Present in cartoons and songs, jujutsu is used in numerous commercials, books or even correspondence courses that promise the technical secrets that make invincible.

Jujutsu and Women

The art of the ‘weak against the strong’ is not reserved for men. While remaining elegant and feminine, women practiced the Japanese art early on. In London, the "jujutsuffragettes" used the Japanese art as a weapon in the service of their political struggle to gain the right to vote.

The Judo Of Kano : Philosophy And Education 

Small, bullied by his classmates, Jigoro Kano wanted to strengthen his body and learn to defend himself. He studied jujutsu but soon realized that the fight focused on a powerful body and not spiritual and educational means.

Kano removed the dangerous jujutsu techniques, he improved the art of falling, imposed that both fighters grab each other and created his own method by synthesizing the oldest forms of defense. In 1882, he opened a place that he called the Kodokan, the "place where the way is studied".

Judo techniques were divided into three categories: the throws or nage waza, the controls or katame waza and the kicks or atemi waza. In competition, atemi waza are not allowed.

Kodokan judo

Judo is taught through the randori, free practice, the kata, imposed forms, and the mondo, exchanges between the students and their teacher.

The emblem of the Kodokan is an octagonal mirror, the symbol of truth, the central red circle expressing a right and sincere spirit.

In 1922, Kano created the Cultural Society of the Kodokan. He writes the two maxims that define the philosophy of his method: Seiryoku zenyo, "the best use of energy" and Jita Kyoei "mutual aid and mutual prosperity".

In 1909, Kano was appointed to the International Olympic Committee and devoted his life to the development of education through judo and through sports in Japan and around the world.

Kano’s Journeys

  • 1889 Paris, Brussels, Amsterdam, Paris, Berlin
  • 1912 5th Olympic Games in Stockholm, Vienne, Paris, London
  • 1920 7th Olympic Games in Anvers, Paris, London
  • 1928 9th Olympic Games in Amsterdam, Berlin, Paris, Rome, China
  • 1932 10th Olympic Games in Los Angeles, Vancouver, Seattle, Hawaii
  • 1933 Moscow, Stuttgart, Berlin, London, Paris, Madrid
  • 1934 Moscow, Warsaw, Vienna, Belgrade, Paris, London, Naples, Singapore, Hong Kong, Shanghai
  • 1936 11th Olympic Games in Berlin, Seattle, Vancouver, New York, Bucharest, Paris, London
  • 1938 Singapore, Vancouver, Cairo

Judo throughout the world

Through the efforts of Kano and his disciples, Kodokan Judo developed within Japanese emigrant communities (USA, Brazil, Canada) as well as in Germany, Britain and the British influenced countries.

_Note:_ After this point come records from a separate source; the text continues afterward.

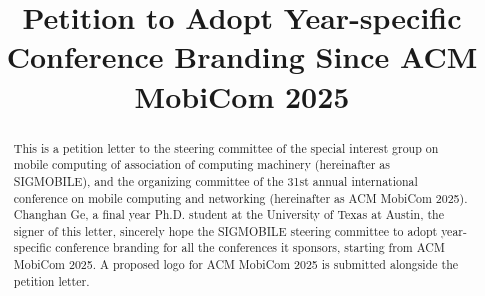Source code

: \documentclass[sigconf, 10pt]{acmart}
\begin{document}
\title{Petition to Adopt Year-specific Conference Branding Since ACM MobiCom 2025}

\newcommand{\wrt}{{\em w.r.t. }}
\newcommand{\para}[1]{\smallskip\noindent {\bf #1}}

\setlength{\abovecaptionskip}{0pt}
\setlength{\belowcaptionskip}{0pt}
\setlength{\abovedisplayshortskip}{0pt}
\setlength{\belowdisplayshortskip}{0pt}
\setlength{\textfloatsep}{0pt}

\begin{abstract}
This is a petition letter to the steering committee of the special interest group on mobile computing of association of computing machinery (hereinafter as SIGMOBILE), and the organizing committee of the 31st annual international conference on mobile computing and networking (hereinafter as ACM MobiCom 2025). Changhan Ge, a final year Ph.D. student at the University of Texas at Austin, the signer of this letter, sincerely hope the SIGMOBILE steering committee to adopt year-specific conference branding for all the conferences it sponsors, starting from ACM MobiCom 2025. A proposed logo for ACM MobiCom 2025 is submitted alongside the petition letter.
\end{abstract}




\maketitle
\end{document}
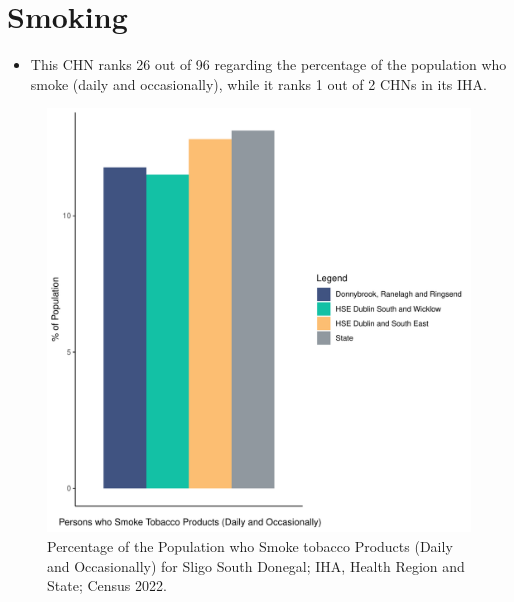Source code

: \documentclass{article}
\begin{document}
\pagebreak

\section{Smoking}\label{sect:Smoking}
\begin{itemize}
\item This CHN ranks  26 out of 96 regarding the percentage of the population who smoke (daily and occasionally), while it ranks   1 out of 2 CHNs in its IHA.
\end{itemize}
\begin{figure}[H]
	\centering
	\includegraphics[width = 120mm]{../figures/SmokingED.pdf}
	\caption{Percentage of the Population who Smoke tobacco Products (Daily and Occasionally) for Sligo South Donegal; IHA, Health Region and State; Census 2022.}
	\label{fig:2ae19629-1a6a-13a3-e055-000000000001}
	\end{figure}
	
\end{document}
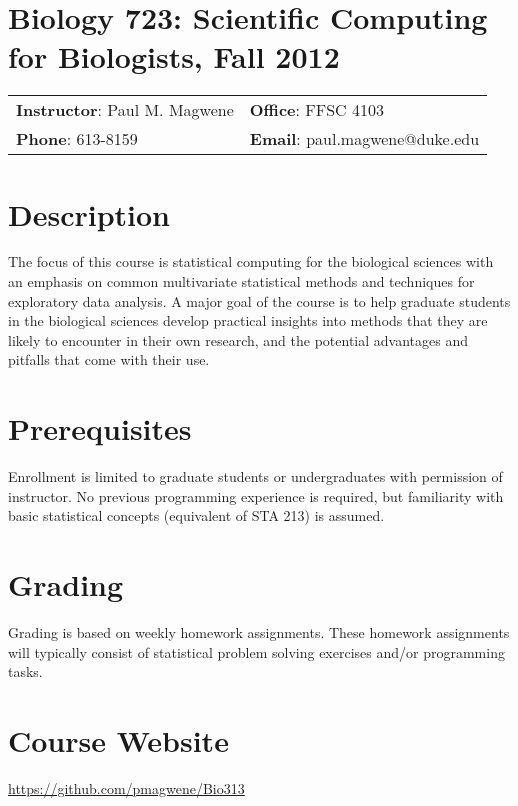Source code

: \documentclass[11pt,letterpaper]{article}
\begin{document}
\section*{\centering Biology 723: Scientific Computing for Biologists, Fall 2012}
\begin{center}
\begin{tabular}{ll}
\textbf{Instructor}: Paul M. Magwene & \textbf{Office}: FFSC 4103\\
\textbf{Phone}: 613-8159 & \textbf{Email}: paul.magwene@duke.edu
\end{tabular}
\end{center}

\section*{Description}

The focus of this course is statistical computing for the biological sciences with an emphasis on common multivariate statistical methods and techniques for exploratory data analysis. A major goal of the course is to help graduate students in the biological sciences develop practical insights into methods that they are likely to encounter in their own research, and the potential advantages and pitfalls that come with their use. 

\section*{Prerequisites}

Enrollment is limited to graduate students or undergraduates with permission of instructor. No previous programming experience is required, but familiarity with basic statistical concepts (equivalent of STA 213) is assumed. 

\section*{Grading}
Grading is based on weekly homework assignments. These homework assignments will typically consist of statistical problem solving exercises and/or programming tasks.

\section*{Course Website}

\href{https://github.com/pmagwene/Bio313}{https://github.com/pmagwene/Bio313}
\end{document}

In France, from 1940, a westernized variant of the Kano method is developed by professor Kawaishi helped by an engineer, Moshe Feldenkrais.

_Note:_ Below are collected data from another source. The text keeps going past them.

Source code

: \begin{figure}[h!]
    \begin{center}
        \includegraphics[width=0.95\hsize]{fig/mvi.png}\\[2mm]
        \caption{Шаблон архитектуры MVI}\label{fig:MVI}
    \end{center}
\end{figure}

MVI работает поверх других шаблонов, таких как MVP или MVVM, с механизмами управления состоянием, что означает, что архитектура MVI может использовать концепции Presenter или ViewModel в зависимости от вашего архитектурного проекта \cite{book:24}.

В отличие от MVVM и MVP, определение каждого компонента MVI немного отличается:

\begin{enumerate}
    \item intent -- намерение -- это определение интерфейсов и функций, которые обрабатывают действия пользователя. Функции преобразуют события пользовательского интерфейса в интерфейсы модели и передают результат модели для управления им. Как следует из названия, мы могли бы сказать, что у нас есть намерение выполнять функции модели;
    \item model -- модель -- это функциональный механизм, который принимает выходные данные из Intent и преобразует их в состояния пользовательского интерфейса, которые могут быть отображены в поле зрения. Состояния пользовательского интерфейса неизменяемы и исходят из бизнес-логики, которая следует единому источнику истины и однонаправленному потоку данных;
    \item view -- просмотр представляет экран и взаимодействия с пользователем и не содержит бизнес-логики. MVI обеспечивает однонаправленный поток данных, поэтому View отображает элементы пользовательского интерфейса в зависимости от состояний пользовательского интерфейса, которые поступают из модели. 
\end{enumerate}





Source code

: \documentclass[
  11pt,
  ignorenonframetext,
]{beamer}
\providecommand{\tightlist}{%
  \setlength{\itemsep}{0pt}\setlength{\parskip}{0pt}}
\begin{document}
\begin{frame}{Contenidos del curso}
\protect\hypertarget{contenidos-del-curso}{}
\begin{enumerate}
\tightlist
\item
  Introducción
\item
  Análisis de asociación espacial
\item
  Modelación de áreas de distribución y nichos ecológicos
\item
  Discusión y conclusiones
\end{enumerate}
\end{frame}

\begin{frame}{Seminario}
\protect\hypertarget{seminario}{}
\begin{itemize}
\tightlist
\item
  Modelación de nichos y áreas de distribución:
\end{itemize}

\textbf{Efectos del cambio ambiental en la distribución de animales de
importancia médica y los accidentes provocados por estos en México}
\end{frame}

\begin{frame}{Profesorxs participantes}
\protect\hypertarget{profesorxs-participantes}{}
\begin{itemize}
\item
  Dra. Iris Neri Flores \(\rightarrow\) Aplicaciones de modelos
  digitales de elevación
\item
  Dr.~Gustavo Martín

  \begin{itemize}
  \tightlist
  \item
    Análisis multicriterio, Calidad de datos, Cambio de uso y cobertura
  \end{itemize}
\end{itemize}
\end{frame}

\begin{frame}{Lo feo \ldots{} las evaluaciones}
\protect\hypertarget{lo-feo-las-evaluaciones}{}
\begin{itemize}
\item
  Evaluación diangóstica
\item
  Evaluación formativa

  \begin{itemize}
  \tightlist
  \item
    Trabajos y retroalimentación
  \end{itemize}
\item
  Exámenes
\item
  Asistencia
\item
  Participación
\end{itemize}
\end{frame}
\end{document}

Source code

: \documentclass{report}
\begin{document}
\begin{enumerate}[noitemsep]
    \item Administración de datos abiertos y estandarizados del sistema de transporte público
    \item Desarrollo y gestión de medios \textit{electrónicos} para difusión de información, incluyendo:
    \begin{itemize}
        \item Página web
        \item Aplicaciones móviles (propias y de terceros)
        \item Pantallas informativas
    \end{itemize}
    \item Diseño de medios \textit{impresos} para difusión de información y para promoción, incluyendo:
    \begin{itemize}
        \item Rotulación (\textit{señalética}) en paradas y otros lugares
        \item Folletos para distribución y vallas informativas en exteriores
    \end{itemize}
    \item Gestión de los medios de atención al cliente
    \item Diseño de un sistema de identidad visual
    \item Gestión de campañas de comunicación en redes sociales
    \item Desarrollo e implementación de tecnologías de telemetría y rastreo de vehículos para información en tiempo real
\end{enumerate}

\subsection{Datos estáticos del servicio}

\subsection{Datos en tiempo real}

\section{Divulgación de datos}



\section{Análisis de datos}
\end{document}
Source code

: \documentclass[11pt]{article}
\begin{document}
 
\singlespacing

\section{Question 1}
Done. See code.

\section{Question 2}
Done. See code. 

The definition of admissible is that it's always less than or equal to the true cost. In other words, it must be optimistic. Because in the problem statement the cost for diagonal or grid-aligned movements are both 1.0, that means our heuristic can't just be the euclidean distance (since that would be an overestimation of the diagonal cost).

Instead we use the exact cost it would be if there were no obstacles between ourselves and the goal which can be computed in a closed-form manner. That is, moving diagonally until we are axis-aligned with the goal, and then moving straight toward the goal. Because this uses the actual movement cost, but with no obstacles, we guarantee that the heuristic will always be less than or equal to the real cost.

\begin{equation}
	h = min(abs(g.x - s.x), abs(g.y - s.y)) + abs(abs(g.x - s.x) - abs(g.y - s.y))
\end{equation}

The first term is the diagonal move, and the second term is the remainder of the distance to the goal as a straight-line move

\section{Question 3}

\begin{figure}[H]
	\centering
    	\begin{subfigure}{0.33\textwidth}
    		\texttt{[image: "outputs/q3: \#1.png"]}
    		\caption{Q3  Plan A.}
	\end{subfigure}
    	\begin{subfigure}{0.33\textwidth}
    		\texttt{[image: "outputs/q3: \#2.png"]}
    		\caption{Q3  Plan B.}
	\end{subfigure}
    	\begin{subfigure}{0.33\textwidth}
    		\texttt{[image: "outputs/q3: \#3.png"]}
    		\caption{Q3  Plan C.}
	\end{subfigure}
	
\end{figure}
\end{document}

The Kawaishi method is very successful in Europe and throughout the French influenced countries.

The Kawaishi method

The belt color embodies the expertise of the judoka. Beginners successively wear a white belt, yellow, orange, green, blue and brown before passing a special examination (technical and competition) to obtain the rank of black belt, or dan (1st to 10th dan). The color belt system was developed in England in the mid-1920s and made popular through the Kawaishi method.

Judo and the Women

In 1923, Jigoro Kano opened a women's section. He focused on the technical study and on the kata and did not allow the practice in competition that he considered dangerous to the health of future mothers. Keiko Fukuda, who is the grand daughter of Hachinosuke Fukuda, who taught jujutsu to Kano, dedicated her life to spreading women's judo throughout the world.

Judo as a sport

Official sporting events start to take place in the early 20th century. It is in Germany on August 11th, 1932, that the European Judo Union was created. The first European Championships were held in Dresden in 1934. The Kano method was chosen as a demonstration sport for the Tokyo Olympics in 1940, which never took place because of the Second World War. It is not until the 1964 Games that judo officially entered the Olympic program.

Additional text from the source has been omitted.